Were he dominating in the polls — and, indeed, were he a
fair prospect for the general election — this might not matter a great deal.
But he is not. Rather, he is demonstrating neatly that while there is a
seemingly endless supply of Bushes who are willing and able to run for
president, the demand for their services has diminished to the vanishing point.
Jeb’s particular combination of maximum baggage and minimum benefit is an
unfortunate one at the best of times. With Donald Trump around, it’s lethal.
If, as seems likely, Hillary Clinton becomes the
Democratic nominee, the GOP will be presented with a golden opportunity to
fashion a campaign built around the promise of change. Hitherto, it has been
observed that this is one reason why choosing a Bush as the nominee would be a
bad idea: One cannot run the brother of the last Republican president and talk
with a straight face about freshness and advance — especially if one hopes to gain an advantage over an opponent who
is running as swiftly as possible against pretty much all of
her previously held positions. Today, I would like to add to this
hypothesis and ask whether it is a problem that Bush is in the race per se.
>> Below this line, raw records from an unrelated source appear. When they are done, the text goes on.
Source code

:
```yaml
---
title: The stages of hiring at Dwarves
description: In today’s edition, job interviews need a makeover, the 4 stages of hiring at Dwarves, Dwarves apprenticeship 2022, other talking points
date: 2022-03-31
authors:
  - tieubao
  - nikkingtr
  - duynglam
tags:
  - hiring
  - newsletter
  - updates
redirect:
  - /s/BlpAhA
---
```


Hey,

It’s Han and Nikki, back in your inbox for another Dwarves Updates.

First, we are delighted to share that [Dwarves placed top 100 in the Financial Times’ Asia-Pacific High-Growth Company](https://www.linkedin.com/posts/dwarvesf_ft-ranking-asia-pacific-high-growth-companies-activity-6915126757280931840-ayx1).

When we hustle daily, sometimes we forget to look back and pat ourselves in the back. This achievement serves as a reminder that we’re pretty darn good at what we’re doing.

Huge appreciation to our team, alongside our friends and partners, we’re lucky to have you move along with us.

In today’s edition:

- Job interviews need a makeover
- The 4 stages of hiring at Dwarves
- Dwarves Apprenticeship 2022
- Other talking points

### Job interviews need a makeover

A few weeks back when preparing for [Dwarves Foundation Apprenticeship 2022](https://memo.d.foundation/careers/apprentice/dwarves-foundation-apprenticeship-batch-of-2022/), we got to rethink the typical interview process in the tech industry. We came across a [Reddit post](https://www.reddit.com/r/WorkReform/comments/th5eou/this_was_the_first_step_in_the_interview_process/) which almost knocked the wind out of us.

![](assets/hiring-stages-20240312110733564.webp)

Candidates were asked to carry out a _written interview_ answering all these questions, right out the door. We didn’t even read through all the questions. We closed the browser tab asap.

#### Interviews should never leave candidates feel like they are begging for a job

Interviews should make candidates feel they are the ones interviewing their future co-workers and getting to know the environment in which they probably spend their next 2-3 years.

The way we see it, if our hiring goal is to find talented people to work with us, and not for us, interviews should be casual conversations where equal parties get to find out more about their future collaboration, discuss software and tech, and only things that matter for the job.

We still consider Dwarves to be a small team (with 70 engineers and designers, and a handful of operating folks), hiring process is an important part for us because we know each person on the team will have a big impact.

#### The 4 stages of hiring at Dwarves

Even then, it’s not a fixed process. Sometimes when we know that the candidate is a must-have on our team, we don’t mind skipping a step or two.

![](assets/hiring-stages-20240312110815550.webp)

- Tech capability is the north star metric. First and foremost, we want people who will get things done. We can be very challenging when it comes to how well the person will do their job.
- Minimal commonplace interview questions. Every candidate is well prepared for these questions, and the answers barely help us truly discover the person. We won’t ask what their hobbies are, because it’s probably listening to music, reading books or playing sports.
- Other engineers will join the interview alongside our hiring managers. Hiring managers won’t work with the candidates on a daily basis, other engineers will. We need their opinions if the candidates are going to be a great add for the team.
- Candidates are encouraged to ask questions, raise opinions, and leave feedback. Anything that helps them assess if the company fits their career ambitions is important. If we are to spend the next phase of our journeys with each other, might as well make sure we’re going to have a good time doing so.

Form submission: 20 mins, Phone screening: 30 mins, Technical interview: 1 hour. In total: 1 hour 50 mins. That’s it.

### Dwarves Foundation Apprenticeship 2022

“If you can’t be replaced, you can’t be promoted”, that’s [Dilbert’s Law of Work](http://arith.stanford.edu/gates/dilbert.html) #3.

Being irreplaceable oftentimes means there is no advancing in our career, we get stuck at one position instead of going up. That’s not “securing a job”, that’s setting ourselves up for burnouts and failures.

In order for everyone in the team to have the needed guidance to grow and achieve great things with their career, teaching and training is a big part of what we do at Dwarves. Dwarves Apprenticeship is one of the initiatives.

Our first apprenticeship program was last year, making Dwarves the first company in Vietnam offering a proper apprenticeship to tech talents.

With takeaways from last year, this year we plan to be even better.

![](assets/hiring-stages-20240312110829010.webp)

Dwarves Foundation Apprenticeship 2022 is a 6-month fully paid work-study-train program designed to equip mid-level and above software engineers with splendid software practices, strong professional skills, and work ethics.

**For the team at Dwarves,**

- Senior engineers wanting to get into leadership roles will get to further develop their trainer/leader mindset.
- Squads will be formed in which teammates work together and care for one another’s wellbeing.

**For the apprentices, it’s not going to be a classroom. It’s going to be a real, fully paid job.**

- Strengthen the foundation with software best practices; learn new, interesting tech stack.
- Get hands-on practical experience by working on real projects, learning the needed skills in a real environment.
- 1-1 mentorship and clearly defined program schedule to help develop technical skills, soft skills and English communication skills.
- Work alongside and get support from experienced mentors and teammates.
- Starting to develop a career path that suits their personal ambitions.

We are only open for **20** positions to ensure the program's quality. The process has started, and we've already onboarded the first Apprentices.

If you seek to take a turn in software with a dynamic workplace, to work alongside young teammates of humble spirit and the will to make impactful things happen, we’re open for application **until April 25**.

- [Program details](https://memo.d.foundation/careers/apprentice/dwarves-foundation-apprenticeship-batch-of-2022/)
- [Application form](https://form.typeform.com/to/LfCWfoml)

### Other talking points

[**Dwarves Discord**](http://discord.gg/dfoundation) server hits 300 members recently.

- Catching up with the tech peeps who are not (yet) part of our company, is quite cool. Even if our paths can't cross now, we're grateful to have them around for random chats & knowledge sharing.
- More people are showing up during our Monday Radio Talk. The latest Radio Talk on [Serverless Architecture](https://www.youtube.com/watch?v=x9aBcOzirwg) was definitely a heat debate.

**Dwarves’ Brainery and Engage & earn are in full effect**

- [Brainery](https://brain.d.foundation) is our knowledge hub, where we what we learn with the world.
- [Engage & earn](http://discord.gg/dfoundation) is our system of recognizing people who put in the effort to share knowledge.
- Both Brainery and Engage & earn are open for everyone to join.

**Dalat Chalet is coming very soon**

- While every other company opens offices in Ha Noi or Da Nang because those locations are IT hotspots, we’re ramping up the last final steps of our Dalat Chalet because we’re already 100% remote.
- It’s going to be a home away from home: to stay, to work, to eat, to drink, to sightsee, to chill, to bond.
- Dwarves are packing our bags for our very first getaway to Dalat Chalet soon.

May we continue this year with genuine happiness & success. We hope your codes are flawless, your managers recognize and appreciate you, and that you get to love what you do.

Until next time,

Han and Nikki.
What good can it do the Right, I wonder, to get itself
bogged down in defenses of the Iraq war?; to become embroiled in personalized
debates over Middle Eastern chaos?; to hear repeated vestra culpas apropos 9/11? What benefit will conservatism derive
from well-publicized spitting matches between a former president who is trying
to help his brother and a new class that is trying to get away from him? How
useful can it be to force younger candidates — most of whom missed the Iraq
debate entirely — into the same pit as those who have already been tarnished?
I bear Jeb Bush no ill will. Indeed, I must confess that
I find the intense opprobrium that has been cast in his direction somewhat
perplexing in nature. In another set of circumstances, he would perhaps have
been exactly what America needed. But we are not in another set of
circumstances; rather, we are in the midst of an election that has taken an
extremely peculiar turn, and that seems set to continue to make such turns into
the foreseeable future. Life isn’t fair. Events overtake plans. Perhaps the time
for well-meaning lightning rods is coming quickly to a close?